Hay que dar un corte a lo largo de la piel a un kilo de castañas. Lo siguiente es meterlas al horno hasta que las cubiertas se sequen lo suficiente como para pelarlas sin romperlas; es buena idea esperar un rato antes de comerlas para no quemarse los dedos. Cuando se pueda, procede retirar muy bien sus dos pieles (exterior e interior).
En una cazuela se depositan un litro de leche, dos palos de canela, cien gramos de azúcar y una pizca de anís estrellado (hay quien prefiere usar semillas de hinojo); en cuanto rompa el hervor, echen las castañas peladas y bajen el fuego al mínimo. Dejen cocer por un cuarto de hora.
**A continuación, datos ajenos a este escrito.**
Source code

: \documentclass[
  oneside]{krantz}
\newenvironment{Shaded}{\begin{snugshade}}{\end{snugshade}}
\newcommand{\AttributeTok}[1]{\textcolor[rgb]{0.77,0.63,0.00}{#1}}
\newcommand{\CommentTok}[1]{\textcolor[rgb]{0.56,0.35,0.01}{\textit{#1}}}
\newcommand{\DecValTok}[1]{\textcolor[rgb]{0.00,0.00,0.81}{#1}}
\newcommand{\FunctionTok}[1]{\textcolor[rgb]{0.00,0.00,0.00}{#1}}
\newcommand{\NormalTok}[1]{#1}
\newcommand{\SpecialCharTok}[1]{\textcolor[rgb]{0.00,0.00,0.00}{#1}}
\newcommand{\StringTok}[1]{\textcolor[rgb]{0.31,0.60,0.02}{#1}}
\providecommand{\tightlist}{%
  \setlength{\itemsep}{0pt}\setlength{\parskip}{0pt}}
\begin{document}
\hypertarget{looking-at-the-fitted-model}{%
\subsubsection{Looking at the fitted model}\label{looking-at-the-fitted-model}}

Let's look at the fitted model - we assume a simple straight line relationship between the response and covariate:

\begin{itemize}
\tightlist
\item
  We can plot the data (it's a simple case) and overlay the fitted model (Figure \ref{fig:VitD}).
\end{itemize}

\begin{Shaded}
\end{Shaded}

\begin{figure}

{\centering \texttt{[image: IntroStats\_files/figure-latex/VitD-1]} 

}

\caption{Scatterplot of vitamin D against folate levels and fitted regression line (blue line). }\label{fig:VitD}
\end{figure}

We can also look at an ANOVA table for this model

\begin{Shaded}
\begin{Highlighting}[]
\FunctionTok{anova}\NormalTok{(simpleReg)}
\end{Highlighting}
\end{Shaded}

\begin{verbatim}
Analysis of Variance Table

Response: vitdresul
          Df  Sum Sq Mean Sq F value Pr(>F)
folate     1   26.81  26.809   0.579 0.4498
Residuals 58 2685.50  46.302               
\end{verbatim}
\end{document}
En esta parte la misión es cuidar de que no se rompan mucho.
POSTRE Y TRADICIÓN
Tan humilde producto adquiere un porte aristocrático en cuanto se emplea, generalmente hecho puré, como guarnición, especialmente de platos de caza, que también son cosa de la estación dorada, el otoño.
La máxima expresión de la castaña es una golosina llamada marrón glacé. A finales del siglo XIX, el español Ángel Muro escribió que una libra de este dulce comestible costaba lo mismo que un capón, que un kilo de solomillo o que cuatro docenas de ostras (nada menos que de la famosa bahía de Arcachon según el relator).
En casa pueden prepararse unas castañas glaseadas. Una vez asadas, hay que pelarlas muy bien, eliminando la piel interna, incluso la que hay en los intersticios. La receta comienza disolviendo azúcar en la menor cantidad de agua posible. Lo siguiente es escaldarlas en una sartén; poner las castañas a cocer, removerlas con una espátula de madera sin olvidarse de mantener activo el recipiente. Los frutos deben acabar cubiertos completamente de azúcar caramelizado. Es un marrón glacé casero y si se hace con atención queda riquísimo.
Aunque se considera que la castaña procede de Asia, parece ser que es nativa de la cuenca mediterránea. Se sabe que los romanos la apreciaron; hay referencias a ella en textos de Plinio el Viejo y del mismísimo Virgilio, en sus Bucólicas.
En lengua española es bonita la poesía de Federico García Lorca que comienza con: "las castañas son la paz / del hogar; cosas de antaño, / crepitar de leños viejos, / peregrinos descarriados". La singladura de este producto es llamativa: de comida de pobres a guarnición o relleno de platos de la más alta mesa. Alejandro Dumas, al hablar de las cocinas de España, subrayaba que en Castilla se rellena con aceitunas, en Cataluña se usan las ciruelas, en Francia la trufa y en Galicia, las castañas. La idea le gustaba al autor de Los tres mosqueteros.